Today, Moscow is re-fighting the Livonian wars of Ivan the Terrible, the expansionist campaigns of Peter I in the Baltics, and conquests of Ukraine and Poland by Catherine the Great. The USSR under Stalin topped off the czarist expansion by grabbing Western Ukraine and the Baltics in a deal with Hitler in 1939 and creating an empire in Central Europe after 1945.
These conquests made Russia a near-hegemon in Europe. Today, wielding the energy weapon and building a Russlandversteher (Russia-hugger) lobby by appointing retired German Chancellors (Gerhard Schröder) and French Prime Ministers (Francois Fillon) on corporate boards, Russia thinks it has the leverage for another triumph.
There is a fundamental difference, however, between the Russia of today and its imperial ancestors. During the 1945 Yalta conference, which recognized the Soviet empire in Eastern Europe, Stalin was the ally of the U.S. and U.K. He had sacrificed 26.6 million people, or 15.5 percent of the Soviet population, to fight Hitler — and his armies already occupied most of the territory he later claimed. The West had no resources to start another major war.
Modern Russia, on the other hand, wants to renegotiate the outcome of the Cold War — by blackmail and the use of force if necessary. Putin’s Munich 2007 speech, the wars in Georgia, Ukraine and Syria are all about this: regaining the empire and great power status.
While the Geneva negotiations are necessary and agreements on arms control and limitations of deployment may be needed, the integrity of the NATO alliance is not negotiable. NATO is a defensive alliance which will not preemptively attack a nuclear power like Russia. It has a combined GDP of $40 trillion and population of 943 million versus Russia’s $1.5 trillion and 146 million, respectively.
Europe consumes the lion’s share of Russian oil and gas, and the West supplies the bulk of investment and technology for Russian economic development.
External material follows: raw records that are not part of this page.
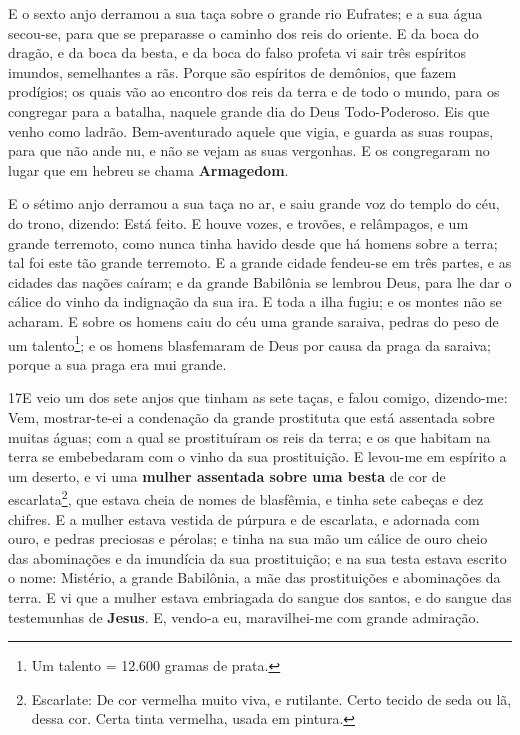 E o sexto anjo derramou a sua taça sobre o grande rio Eufrates; e
a sua água secou-se, para que se preparasse o caminho dos reis do
oriente. E da boca do dragão, e da boca da besta, e da boca
do falso profeta vi sair três espíritos imundos, semelhantes a rãs.
Porque são espíritos de demônios, que fazem prodígios; os
quais vão ao encontro dos reis da terra e de todo o mundo, para os
congregar para a batalha, naquele grande dia do Deus Todo-Poderoso.
Eis que venho como ladrão. Bem-aventurado aquele que vigia, e
guarda as suas roupas, para que não ande nu, e não se vejam as suas
vergonhas. E os congregaram no lugar que em hebreu se chama
\textbf{Armagedom}.

E o sétimo anjo derramou a sua taça no ar, e saiu grande voz do
templo do céu, do trono, dizendo: Está feito. E houve vozes,
e trovões, e relâmpagos, e um grande terremoto, como nunca tinha
havido desde que há homens sobre a terra; tal foi este tão grande
terremoto. E a grande cidade fendeu-se em três partes, e as
cidades das nações caíram; e da grande Babilônia se lembrou Deus,
para lhe dar o cálice do vinho da indignação da sua ira. E
toda a ilha fugiu; e os montes não se acharam. E sobre os
homens caiu do céu uma grande saraiva, pedras do peso de um
talento\footnote{Um talento = 12.600 gramas de prata.}; e os homens
blasfemaram de Deus por causa da praga da saraiva; porque a sua
praga era mui grande.

\medskip

\lettrine{17} E veio um dos sete anjos que tinham as sete
taças, e falou comigo, dizendo-me: Vem, mostrar-te-ei a condenação
da grande prostituta que está assentada sobre muitas águas; com
a qual se prostituíram os reis da terra; e os que habitam na terra
se embebedaram com o vinho da sua prostituição. E levou-me em
espírito a um deserto, e vi uma \textbf{mulher assentada sobre uma
besta} de cor de escarlata\footnote{Escarlate: De cor vermelha muito
viva, e rutilante. Certo tecido de seda ou lã, dessa cor. Certa
tinta vermelha, usada em pintura.}, que estava cheia de nomes de
blasfêmia, e tinha sete cabeças e dez chifres. E a mulher estava
vestida de púrpura e de escarlata, e adornada com ouro, e pedras
preciosas e pérolas; e tinha na sua mão um cálice de ouro cheio das
abominações e da imundícia da sua prostituição; e na sua testa
estava escrito o nome: Mistério, a grande Babilônia, a mãe das
prostituições e abominações da terra. E vi que a mulher estava
embriagada do sangue dos santos, e do sangue das testemunhas de
\textbf{Jesus}. E, vendo-a eu, maravilhei-me com grande admiração.

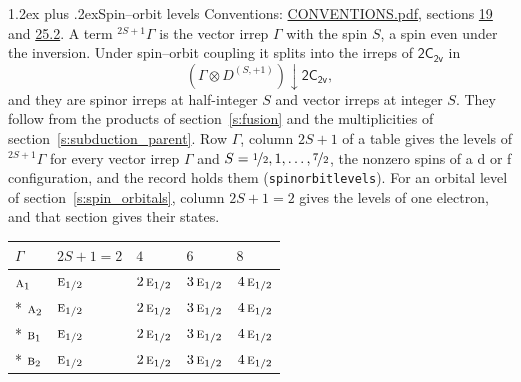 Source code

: \documentclass[10pt,a4paper]{article}
\makeatletter
\renewcommand\section{\@startsection{section}{1}{\z@}{-3ex plus -1ex minus -.2ex}%
  {1.2ex plus .2ex}{\normalfont\large\sffamily\bfseries\color{parttitle}}}
\numberwithin{equation}{section}
\newcommand{\grp}[1]{\mathsf{#1}}
\newcommand{\irr}[1]{\text{\normalfont\scshape #1}}
\newcommand{\restr}[2]{#1\!\downarrow#2}
\newcommand{\irrJp}[2]{D^{(#1,#2)}}
\newcommand{\irrprod}{\otimes}
\newcommand{\term}[2]{{}^{#1}#2}
\makeatother
\begin{document}
\section{Spin--orbit levels}\label{s:spin_orbit}
Conventions: \href{../../CONVENTIONS.pdf}{CONVENTIONS.pdf}, sections \href{../../../rotation/CONVENTIONS.pdf\#conv.19}{19} and \href{../../CONVENTIONS.pdf\#conv.25.2}{25.2}.
\leavevmode\label{n:local.spin}\label{n:symbol.term}A term $\term{2S+1}{\Gamma}$ is the vector irrep $\Gamma$ with the spin $S$, a spin even under the inversion. Under spin--orbit coupling it splits into the irreps of $\grp{2C_{2v}}$ in
\begin{equation}\label{e:spinorbit}\restr{(\Gamma \irrprod \irrJp{S}{+1})}{\grp{2C_{2v}}},\end{equation}
and they are spinor irreps at half-integer $S$ and vector irreps at integer $S$. They follow from the products of section~\ref{s:fusion} and the multiplicities of section~\ref{s:subduction_parent}. Row $\Gamma$, column $2S + 1$ of a table gives the levels of $\term{2S+1}{\Gamma}$ for every vector irrep $\Gamma$ and $S = \nicefrac{1}{2}, 1, \dots, \nicefrac{7}{2}$, the nonzero spins of a d or f configuration, and the record holds them (\texttt{spinorbitlevels}). For an orbital level of section~\ref{s:spin_orbitals}, column $2S + 1 = 2$ gives the levels of one electron, and that section gives their states.
{\small\setlength{\tabcolsep}{3pt}\begin{longtable}{@{}lllll@{}}\toprule
$\Gamma$ & $2S + 1 = 2$ & $4$ & $6$ & $8$\\\midrule\endhead
\bottomrule\endfoot\endlastfoot
$\irr{a}_{1}$ & $\irr{e}_{1/2}$ & $2\,\irr{e}_{1/2}$ & $3\,\irr{e}_{1/2}$ & $4\,\irr{e}_{1/2}$\\*
$\irr{a}_{2}$ & $\irr{e}_{1/2}$ & $2\,\irr{e}_{1/2}$ & $3\,\irr{e}_{1/2}$ & $4\,\irr{e}_{1/2}$\\*
$\irr{b}_{1}$ & $\irr{e}_{1/2}$ & $2\,\irr{e}_{1/2}$ & $3\,\irr{e}_{1/2}$ & $4\,\irr{e}_{1/2}$\\*
$\irr{b}_{2}$ & $\irr{e}_{1/2}$ & $2\,\irr{e}_{1/2}$ & $3\,\irr{e}_{1/2}$ & $4\,\irr{e}_{1/2}$\\
\bottomrule\end{longtable}}
\end{document}
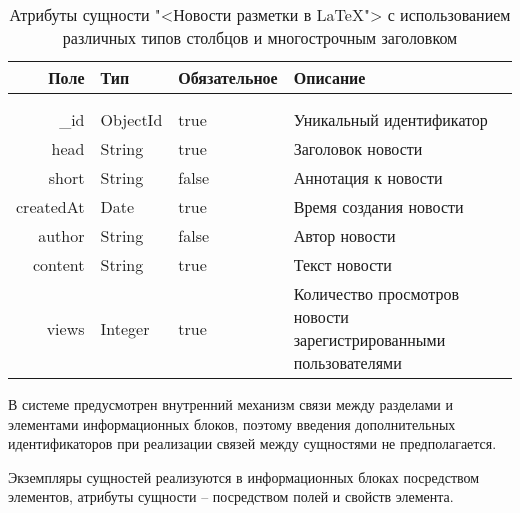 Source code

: \begin{xltabular}{\textwidth}{|R|C{2.5cm}|l|T|}
	\caption{Атрибуты  сущности "<Новости разметки в LaTeX"> с использованием различных типов столбцов и многострочным заголовком\label{prod:table}}\\ \hline
	\centrow Поле & \centrow Тип & \centrow Обязательное & \centrow Описание \\ \hline
	 &  &  &  \\ \hline
	\endfirsthead
	 &  &  &  \\ \hline
	\finishhead
	\_id & ObjectId & true & Уникальный идентификатор \\ \hline 
	head & String & true & Заголовок новости \\ \hline 
	short & String & false & Аннотация к новости \\ \hline 
	createdAt & Date & true & Время создания новости \\ \hline 
	author & String & false & Автор новости \\ \hline 
	content & String & true & Текст новости \\ \hline 
	views & Integer & true & Количество просмотров новости зарегистрированными пользователями
\end{xltabular}

В системе предусмотрен внутренний механизм связи между разделами и элементами информационных блоков, поэтому введения дополнительных идентификаторов при реализации связей между сущностями не предполагается.

Экземпляры сущностей реализуются в информационных блоках посредством элементов, атрибуты сущности – посредством полей и свойств элемента.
The chances are high — 25 percent or more, I’d say — that Putin may invade Ukraine. However, it is much easier to start a war than to end it. Many Russian rulers — from Ivan the Terrible to Nicholas II to Gorbachev — learned this bitter lesson too late. The result was the “Time of Troubles” or imperial collapse.
One hopes that cooler heads will prevail, but we are facing a clear and present danger in Europe. The U.S. and the West need to prepare for choppy waters and a rocky ride ahead.
Ariel Cohen, Ph.D., is a non-resident Senior Fellow at the Atlantic Council, and director of the Energy, Growth and Security Program at the International Tax and Investment Center. He is the author of “Russian Imperialism: Development and Crisis.”